Wallet Addresses decreases
Since March, there has been a significant and rapid decline in new addresses for DeFi tokens. Based on the observed chart, it was seen that only around 600 new wallets holding DeFi tokens were being created daily.
This indicated a continued struggle for DeFi tokens to attract investor attention. Interestingly, this struggle persisted even as ETH prices started to recover during the first quarter of 2023.
Additionally, the monthly average of new addresses has consistently remained below the yearly average, except for a notable spike that occurred around the time of the FTX collapse.
However, it is important to note that this spike does not indicate new demand for DeFi tokens. Instead, it was primarily associated with divestment from DeFi tokens as the market perception of risk increased.
Ethereum TVL showcases the decline of Defi
As of this writing, the Total Value Locked (TVL) of Ethereum per DefiLlama was $26.84 billion. What was notable about the TVL was that Lido, a liquid staking platform was responsible for over 40% of the TVL.

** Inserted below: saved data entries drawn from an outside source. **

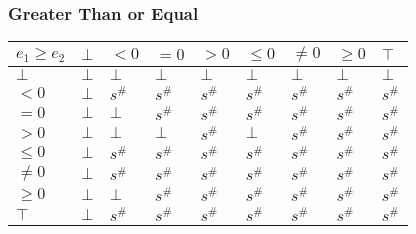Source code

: \documentclass{beamer}
\begin{document}
                                \begin{frame}
                                    \frametitle{Greater Than or Equal}
                \begin{table}
                    \begin{tabular}{|l|l|l|l|l|l|l|l|l|}
                    \hline
                    $e_1 \ge e_2$ & $\bot$ & $<0$   & $=0$   & $>0$   & $\le 0$ & $\ne 0$ & $\ge 0$ & $\top$ \\ \hline
                    $\bot$        & $\bot$ & $\bot$ & $\bot$ & $\bot$ & $\bot$  & $\bot$  & $\bot$  & $\bot$ \\ \hline
                    $<0$          & $\bot$ & $s^\#$ & $s^\#$ & $s^\#$ & $s^\#$  & $s^\#$  & $s^\#$  & $s^\#$ \\ \hline
                    $=0$          & $\bot$ & $\bot$ & $s^\#$ & $s^\#$ & $s^\#$  & $s^\#$  & $s^\#$  & $s^\#$ \\ \hline
                    $>0$          & $\bot$ & $\bot$ & $\bot$ & $s^\#$ & $\bot$  & $s^\#$  & $s^\#$  & $s^\#$ \\ \hline
                    $\le 0$       & $\bot$ & $s^\#$ & $s^\#$ & $s^\#$ & $s^\#$  & $s^\#$  & $s^\#$  & $s^\#$ \\ \hline
                    $\ne 0$       & $\bot$ & $s^\#$ & $s^\#$ & $s^\#$ & $s^\#$  & $s^\#$  & $s^\#$  & $s^\#$ \\ \hline
                    $\ge 0$       & $\bot$ & $\bot$ & $s^\#$ & $s^\#$ & $s^\#$  & $s^\#$  & $s^\#$  & $s^\#$ \\ \hline
                    $\top$        & $\bot$ & $s^\#$ & $s^\#$ & $s^\#$ & $s^\#$  & $s^\#$  & $s^\#$  & $s^\#$ \\ \hline
                    \end{tabular}
                    \end{table}
                \end{frame}
\end{document}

Other DeFi platforms comprised the top five largest TVL contributors to Ethereum’s TVL. A look at the general trend of the TVL showed that it was experiencing regular activities with no significant uptrend or downtrend.
Read Ethereum (ETH) Price Prediction 2023-24
Weak bullish trend flash in price trend
Examining the daily price trend of Ethereum, it was evident that it was currently experiencing a downtrend. Nevertheless, when considering the overall performance of ETH throughout the year, the price has increased by more than 50% year-to-date.
At the time of writing, ETH was trading at approximately $1,856, reflecting a decline of nearly 1%. While the trend was still technically bullish, it appeared relatively weak. Also, a further drop in price could lead to a shift in the current trend.